(Given records begins)
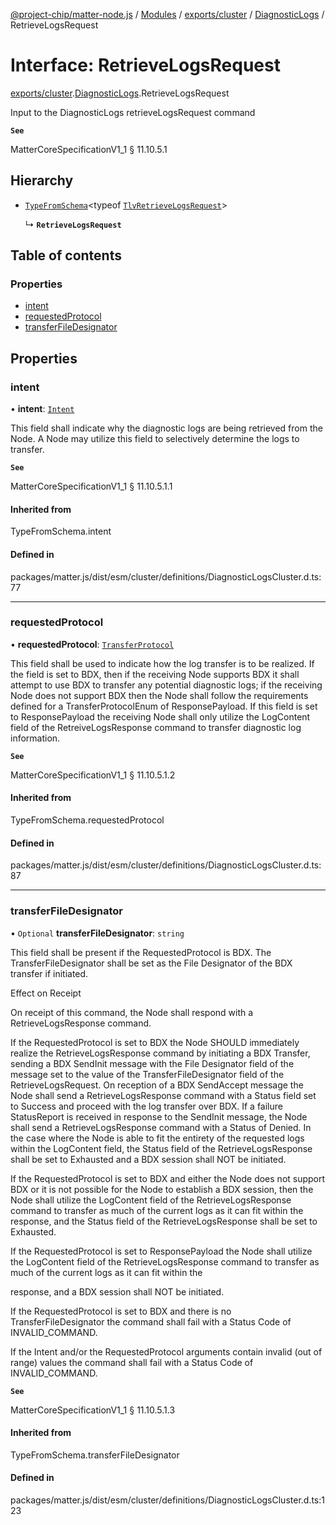 [@project-chip/matter-node.js](../README.md) / [Modules](../modules.md) / [exports/cluster](../modules/exports_cluster.md) / [DiagnosticLogs](../modules/exports_cluster.DiagnosticLogs.md) / RetrieveLogsRequest

# Interface: RetrieveLogsRequest

[exports/cluster](../modules/exports_cluster.md).[DiagnosticLogs](../modules/exports_cluster.DiagnosticLogs.md).RetrieveLogsRequest

Input to the DiagnosticLogs retrieveLogsRequest command

**`See`**

MatterCoreSpecificationV1_1 § 11.10.5.1

## Hierarchy

- [`TypeFromSchema`](../modules/exports_tlv.md#typefromschema)\<typeof [`TlvRetrieveLogsRequest`](../modules/exports_cluster.DiagnosticLogs.md#tlvretrievelogsrequest)\>

  ↳ **`RetrieveLogsRequest`**

## Table of contents

### Properties

- [intent](exports_cluster.DiagnosticLogs.RetrieveLogsRequest.md#intent)
- [requestedProtocol](exports_cluster.DiagnosticLogs.RetrieveLogsRequest.md#requestedprotocol)
- [transferFileDesignator](exports_cluster.DiagnosticLogs.RetrieveLogsRequest.md#transferfiledesignator)

## Properties

### intent

• **intent**: [`Intent`](../enums/exports_cluster.DiagnosticLogs.Intent.md)

This field shall indicate why the diagnostic logs are being retrieved from the Node. A Node may utilize this
field to selectively determine the logs to transfer.

**`See`**

MatterCoreSpecificationV1_1 § 11.10.5.1.1

#### Inherited from

TypeFromSchema.intent

#### Defined in

packages/matter.js/dist/esm/cluster/definitions/DiagnosticLogsCluster.d.ts:77

___

### requestedProtocol

• **requestedProtocol**: [`TransferProtocol`](../enums/exports_cluster.DiagnosticLogs.TransferProtocol.md)

This field shall be used to indicate how the log transfer is to be realized. If the field is set to BDX,
then if the receiving Node supports BDX it shall attempt to use BDX to transfer any potential diagnostic
logs; if the receiving Node does not support BDX then the Node shall follow the requirements defined for a
TransferProtocolEnum of ResponsePayload. If this field is set to ResponsePayload the receiving Node shall
only utilize the LogContent field of the RetreiveLogsResponse command to transfer diagnostic log information.

**`See`**

MatterCoreSpecificationV1_1 § 11.10.5.1.2

#### Inherited from

TypeFromSchema.requestedProtocol

#### Defined in

packages/matter.js/dist/esm/cluster/definitions/DiagnosticLogsCluster.d.ts:87

___

### transferFileDesignator

• `Optional` **transferFileDesignator**: `string`

This field shall be present if the RequestedProtocol is BDX. The TransferFileDesignator shall be set as the
File Designator of the BDX transfer if initiated.

Effect on Receipt

On receipt of this command, the Node shall respond with a RetrieveLogsResponse command.

If the RequestedProtocol is set to BDX the Node SHOULD immediately realize the RetrieveLogsResponse command
by initiating a BDX Transfer, sending a BDX SendInit message with the File Designator field of the message
set to the value of the TransferFileDesignator field of the RetrieveLogsRequest. On reception of a BDX
SendAccept message the Node shall send a RetrieveLogsResponse command with a Status field set to Success and
proceed with the log transfer over BDX. If a failure StatusReport is received in response to the SendInit
message, the Node shall send a RetrieveLogsResponse command with a Status of Denied. In the case where the
Node is able to fit the entirety of the requested logs within the LogContent field, the Status field of the
RetrieveLogsResponse shall be set to Exhausted and a BDX session shall NOT be initiated.

If the RequestedProtocol is set to BDX and either the Node does not support BDX or it is not possible for
the Node to establish a BDX session, then the Node shall utilize the LogContent field of the
RetrieveLogsResponse command to transfer as much of the current logs as it can fit within the response, and
the Status field of the RetrieveLogsResponse shall be set to Exhausted.

If the RequestedProtocol is set to ResponsePayload the Node shall utilize the LogContent field of the
RetrieveLogsResponse command to transfer as much of the current logs as it can fit within the

response, and a BDX session shall NOT be initiated.

If the RequestedProtocol is set to BDX and there is no TransferFileDesignator the command shall fail with a
Status Code of INVALID_COMMAND.

If the Intent and/or the RequestedProtocol arguments contain invalid (out of range) values the command shall
fail with a Status Code of INVALID_COMMAND.

**`See`**

MatterCoreSpecificationV1_1 § 11.10.5.1.3

#### Inherited from

TypeFromSchema.transferFileDesignator

#### Defined in

packages/matter.js/dist/esm/cluster/definitions/DiagnosticLogsCluster.d.ts:123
(Given records ends)
__What to do__:
Starting with the line with "MatterCoreSpecificationV1_1 § 11.10.5.1.2" above and going on through the line with "the Node to", transcribe every line exactly, both ends included, and add nothing.

__Written answer__:
MatterCoreSpecificationV1_1 § 11.10.5.1.2

#### Inherited from

TypeFromSchema.requestedProtocol

#### Defined in

packages/matter.js/dist/esm/cluster/definitions/DiagnosticLogsCluster.d.ts:87

___

### transferFileDesignator

• `Optional` **transferFileDesignator**: `string`

This field shall be present if the RequestedProtocol is BDX. The TransferFileDesignator shall be set as the
File Designator of the BDX transfer if initiated.

Effect on Receipt

On receipt of this command, the Node shall respond with a RetrieveLogsResponse command.

If the RequestedProtocol is set to BDX the Node SHOULD immediately realize the RetrieveLogsResponse command
by initiating a BDX Transfer, sending a BDX SendInit message with the File Designator field of the message
set to the value of the TransferFileDesignator field of the RetrieveLogsRequest. On reception of a BDX
SendAccept message the Node shall send a RetrieveLogsResponse command with a Status field set to Success and
proceed with the log transfer over BDX. If a failure StatusReport is received in response to the SendInit
message, the Node shall send a RetrieveLogsResponse command with a Status of Denied. In the case where the
Node is able to fit the entirety of the requested logs within the LogContent field, the Status field of the
RetrieveLogsResponse shall be set to Exhausted and a BDX session shall NOT be initiated.

If the RequestedProtocol is set to BDX and either the Node does not support BDX or it is not possible for
the Node to establish a BDX session, then the Node shall utilize the LogContent field of the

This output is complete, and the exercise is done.